_YOUR OBJECTIVE_
Only the lines holding "blob" are wanted. Copy every one from the records below.

*** Opening of INPUT DATA ***

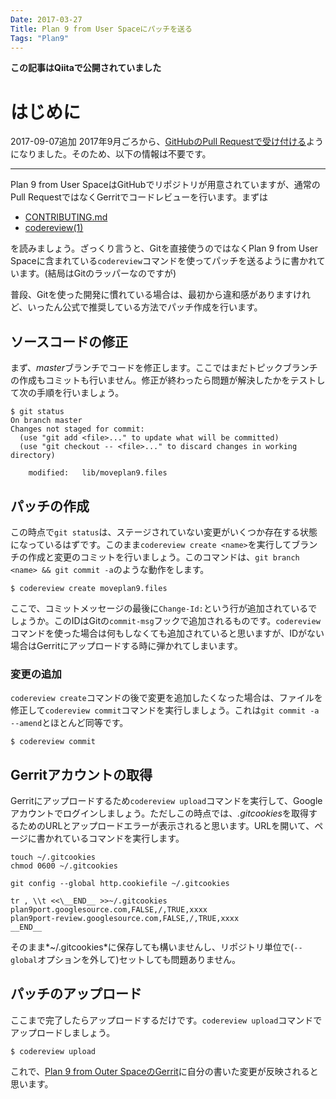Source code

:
 ```yaml
---
Date: 2017-03-27
Title: Plan 9 from User Spaceにパッチを送る
Tags: "Plan9"
---
```


**この記事はQiitaで公開されていました**

# はじめに

2017-09-07追加
2017年9月ごろから、[GitHubのPull Requestで受け付ける](https://github.com/9fans/plan9port/blob/master/CONTRIBUTING.md)ようになりました。そのため、以下の情報は不要です。

---

Plan 9 from User SpaceはGitHubでリポジトリが用意されていますが、通常のPull RequestではなくGerritでコードレビューを行います。まずは

* [CONTRIBUTING.md](https://github.com/9fans/plan9port/blob/master/CONTRIBUTING.md)
* [codereview(1)](https://swtch.com/plan9port/man/man1/codereview.html)

を読みましょう。ざっくり言うと、Gitを直接使うのではなくPlan 9 from User Spaceに含まれている`codereview`コマンドを使ってパッチを送るように書かれています。(結局はGitのラッパーなのですが)

普段、Gitを使った開発に慣れている場合は、最初から違和感がありますけれど、いったん公式で推奨している方法でパッチ作成を行います。

## ソースコードの修正

まず、*master*ブランチでコードを修正します。ここではまだトピックブランチの作成もコミットも行いません。修正が終わったら問題が解決したかをテストして次の手順を行いましょう。

```
$ git status
On branch master
Changes not staged for commit:
  (use "git add <file>..." to update what will be committed)
  (use "git checkout -- <file>..." to discard changes in working directory)

	modified:   lib/moveplan9.files
```

## パッチの作成

この時点で`git status`は、ステージされていない変更がいくつか存在する状態になっているはずです。このまま`codereview create <name>`を実行してブランチの作成と変更のコミットを行いましょう。このコマンドは、`git branch <name> && git commit -a`のような動作をします。

```
$ codereview create moveplan9.files
```

ここで、コミットメッセージの最後に`Change-Id:`という行が追加されているでしょうか。このIDはGitの`commit-msg`フックで追加されるものです。`codereview`コマンドを使った場合は何もしなくても追加されていると思いますが、IDがない場合はGerritにアップロードする時に弾かれてしまいます。

### 変更の追加

`codereview create`コマンドの後で変更を追加したくなった場合は、ファイルを修正して`codereview commit`コマンドを実行しましょう。これは`git commit -a --amend`とほとんど同等です。

```
$ codereview commit
```

## Gerritアカウントの取得

Gerritにアップロードするため`codereview upload`コマンドを実行して、Googleアカウントでログインしましょう。ただしこの時点では、*.gitcookies*を取得するためのURLとアップロードエラーが表示されると思います。URLを開いて、ページに書かれているコマンドを実行します。

```
touch ~/.gitcookies
chmod 0600 ~/.gitcookies

git config --global http.cookiefile ~/.gitcookies

tr , \\t <<\__END__ >>~/.gitcookies
plan9port.googlesource.com,FALSE,/,TRUE,xxxx
plan9port-review.googlesource.com,FALSE,/,TRUE,xxxx
__END__
```

そのまま*~/.gitcookies*に保存しても構いませんし、リポジトリ単位で(`--global`オプションを外して)セットしても問題ありません。

## パッチのアップロード

ここまで完了したらアップロードするだけです。`codereview upload`コマンドでアップロードしましょう。

```
$ codereview upload
```

これで、[Plan 9 from Outer SpaceのGerrit](https://plan9port-review.googlesource.com/)に自分の書いた変更が反映されると思います。

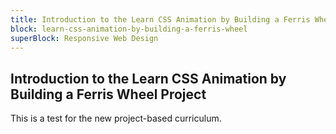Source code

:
 ```yaml
---
title: Introduction to the Learn CSS Animation by Building a Ferris Wheel Project
block: learn-css-animation-by-building-a-ferris-wheel
superBlock: Responsive Web Design
---
```


## Introduction to the Learn CSS Animation by Building a Ferris Wheel Project

This is a test for the new project-based curriculum.
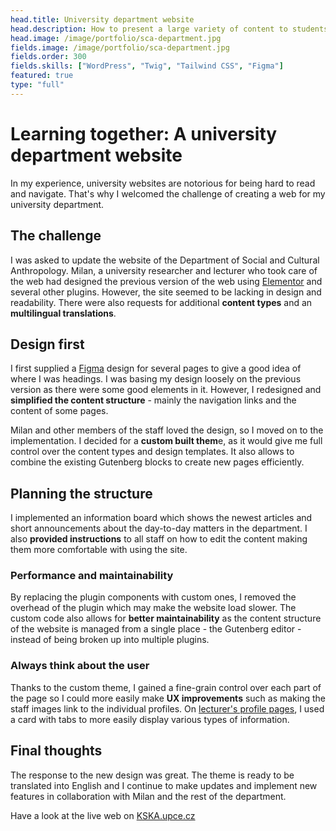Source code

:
 ```yaml
---
head.title: University department website
head.description: How to present a large variety of content to students and alumni? Let's find out!
head.image: /image/portfolio/sca-department.jpg
fields.image: /image/portfolio/sca-department.jpg
fields.order: 300
fields.skills: ["WordPress", "Twig", "Tailwind CSS", "Figma"]
featured: true
type: "full"
---
```


# Learning together: A university department website

In my experience, university websites are notorious for being hard to read and navigate. That's why I welcomed the challenge of creating a web for my university department.

## The challenge

I was asked to update the website of the Department of Social and Cultural Anthropology. Milan, a university researcher and lecturer who took care of the web had designed the previous version of the web using [Elementor](https://elementor.com/) and several other plugins. However, the site seemed to be lacking in design and readability. There were also requests for additional **content types** and an **multilingual translations**.

## Design first

I first supplied a [Figma](https://www.figma.com/) design for several pages to give a good idea of where I was headings. I was basing my design loosely on the previous version as there were some good elements in it. However, I redesigned and **simplified the content structure** - mainly the navigation links and the content of some pages.

Milan and other members of the staff loved the design, so I moved on to the implementation. I decided for a **custom built them**e, as it would give me full control over the content types and design templates. It also allows to combine the existing Gutenberg blocks to create new pages efficiently.

## Planning the structure

I implemented an information board which shows the newest articles and short announcements about the day-to-day matters in the department. I also **provided instructions** to all staff on how to edit the content making them more comfortable with using the site.

### Performance and maintainability

By replacing the plugin components with custom ones, I removed the overhead of the plugin which may make the website load slower. The custom code also allows for **better maintainability** as the content structure of the website is managed from a single place - the Gutenberg editor - instead of being broken up into multiple plugins.

### Always think about the user

Thanks to the custom theme, I gained a fine-grain control over each part of the page so I could more easily make **UX improvements** such as making the staff images link to the individual profiles. On [lecturer's profile pages](https://kska.upce.cz/okatedre/lide/adam-horalek/), I used a card with tabs to more easily display various types of information.

## Final thoughts

The response to the new design was great. The theme is ready to be translated into English and I continue to make updates and implement new features in collaboration with Milan and the rest of the department.

Have a look at the live web on [KSKA.upce.cz](https://kska.upce.cz/)
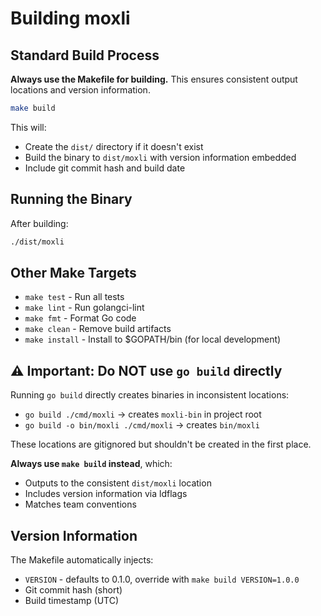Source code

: # Building moxli

## Standard Build Process

**Always use the Makefile for building.** This ensures consistent output locations and version information.

```bash
make build
```

This will:
- Create the `dist/` directory if it doesn't exist
- Build the binary to `dist/moxli` with version information embedded
- Include git commit hash and build date

## Running the Binary

After building:

```bash
./dist/moxli
```

## Other Make Targets

- `make test` - Run all tests
- `make lint` - Run golangci-lint
- `make fmt` - Format Go code
- `make clean` - Remove build artifacts
- `make install` - Install to $GOPATH/bin (for local development)

## ⚠️ Important: Do NOT use `go build` directly

Running `go build` directly creates binaries in inconsistent locations:
- `go build ./cmd/moxli` → creates `moxli-bin` in project root
- `go build -o bin/moxli ./cmd/moxli` → creates `bin/moxli`

These locations are gitignored but shouldn't be created in the first place.

**Always use `make build` instead**, which:
- Outputs to the consistent `dist/moxli` location
- Includes version information via ldflags
- Matches team conventions

## Version Information

The Makefile automatically injects:
- `VERSION` - defaults to 0.1.0, override with `make build VERSION=1.0.0`
- Git commit hash (short)
- Build timestamp (UTC)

*** Close of INPUT DATA ***

_SOLUTION FOR THIS PROBLEM_
2017年9月ごろから、[GitHubのPull Requestで受け付ける](https://github.com/9fans/plan9port/blob/master/CONTRIBUTING.md)ようになりました。そのため、以下の情報は不要です。
* [CONTRIBUTING.md](https://github.com/9fans/plan9port/blob/master/CONTRIBUTING.md)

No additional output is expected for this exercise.